DIRECTIONS FOR THIS TASK:
Please report every line in the entries that contains the string "queue".
####
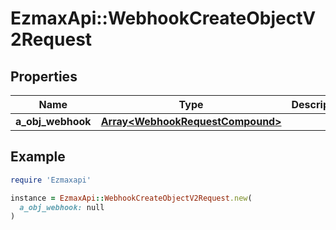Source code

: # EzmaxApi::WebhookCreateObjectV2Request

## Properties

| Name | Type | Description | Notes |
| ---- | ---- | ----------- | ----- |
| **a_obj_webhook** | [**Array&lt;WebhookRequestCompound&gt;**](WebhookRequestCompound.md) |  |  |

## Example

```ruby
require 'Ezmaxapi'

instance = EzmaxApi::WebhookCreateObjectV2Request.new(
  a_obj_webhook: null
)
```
####
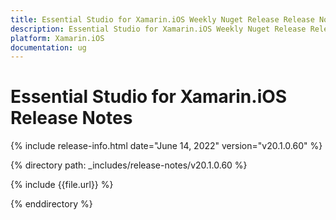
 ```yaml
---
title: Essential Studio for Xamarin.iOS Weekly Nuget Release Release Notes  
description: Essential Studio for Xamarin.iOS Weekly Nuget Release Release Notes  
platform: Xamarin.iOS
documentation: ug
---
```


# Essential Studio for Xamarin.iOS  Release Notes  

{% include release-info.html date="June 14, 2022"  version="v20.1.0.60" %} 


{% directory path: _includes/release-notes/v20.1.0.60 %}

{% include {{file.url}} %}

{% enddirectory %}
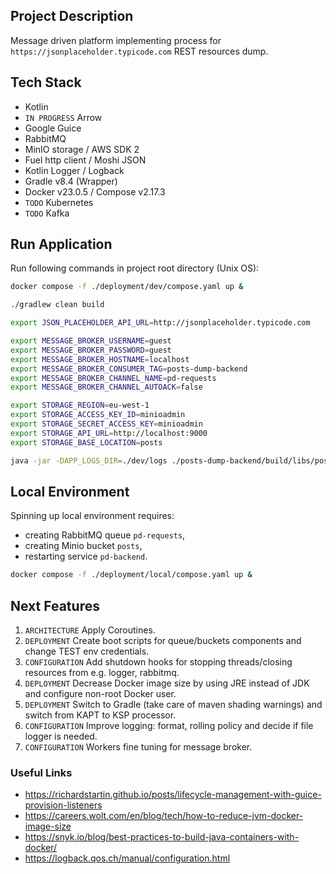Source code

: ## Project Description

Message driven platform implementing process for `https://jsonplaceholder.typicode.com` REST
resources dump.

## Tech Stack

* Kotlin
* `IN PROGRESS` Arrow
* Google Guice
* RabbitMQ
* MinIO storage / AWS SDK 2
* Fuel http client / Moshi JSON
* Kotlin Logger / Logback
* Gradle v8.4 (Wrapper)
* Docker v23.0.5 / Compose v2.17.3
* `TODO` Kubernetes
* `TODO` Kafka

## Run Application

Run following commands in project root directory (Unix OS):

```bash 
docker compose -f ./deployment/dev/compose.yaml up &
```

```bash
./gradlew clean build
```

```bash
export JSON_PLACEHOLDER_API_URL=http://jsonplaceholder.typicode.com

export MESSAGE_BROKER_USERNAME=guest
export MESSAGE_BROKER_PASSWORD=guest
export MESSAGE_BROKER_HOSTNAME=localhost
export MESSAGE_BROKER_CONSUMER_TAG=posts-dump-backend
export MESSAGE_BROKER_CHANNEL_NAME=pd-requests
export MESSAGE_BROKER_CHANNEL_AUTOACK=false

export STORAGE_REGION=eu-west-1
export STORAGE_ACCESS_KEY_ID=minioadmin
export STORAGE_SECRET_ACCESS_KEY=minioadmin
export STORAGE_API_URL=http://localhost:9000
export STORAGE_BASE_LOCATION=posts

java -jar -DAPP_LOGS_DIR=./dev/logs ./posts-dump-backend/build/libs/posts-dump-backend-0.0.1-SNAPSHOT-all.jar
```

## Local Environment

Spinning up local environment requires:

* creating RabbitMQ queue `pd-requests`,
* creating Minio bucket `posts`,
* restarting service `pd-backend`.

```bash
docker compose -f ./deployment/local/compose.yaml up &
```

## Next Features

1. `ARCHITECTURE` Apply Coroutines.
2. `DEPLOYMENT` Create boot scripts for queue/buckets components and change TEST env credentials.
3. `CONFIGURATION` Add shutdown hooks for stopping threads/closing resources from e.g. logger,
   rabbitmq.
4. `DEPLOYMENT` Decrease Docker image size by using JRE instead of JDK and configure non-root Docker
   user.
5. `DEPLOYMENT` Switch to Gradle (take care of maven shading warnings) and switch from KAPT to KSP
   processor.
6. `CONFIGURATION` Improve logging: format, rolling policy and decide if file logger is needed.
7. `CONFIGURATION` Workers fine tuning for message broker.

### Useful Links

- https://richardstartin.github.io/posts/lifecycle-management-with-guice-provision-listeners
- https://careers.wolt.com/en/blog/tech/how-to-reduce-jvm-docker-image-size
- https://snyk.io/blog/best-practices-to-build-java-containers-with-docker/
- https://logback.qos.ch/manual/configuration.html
####
PROBLEM SOLUTION:
* creating RabbitMQ queue `pd-requests`,
2. `DEPLOYMENT` Create boot scripts for queue/buckets components and change TEST env credentials.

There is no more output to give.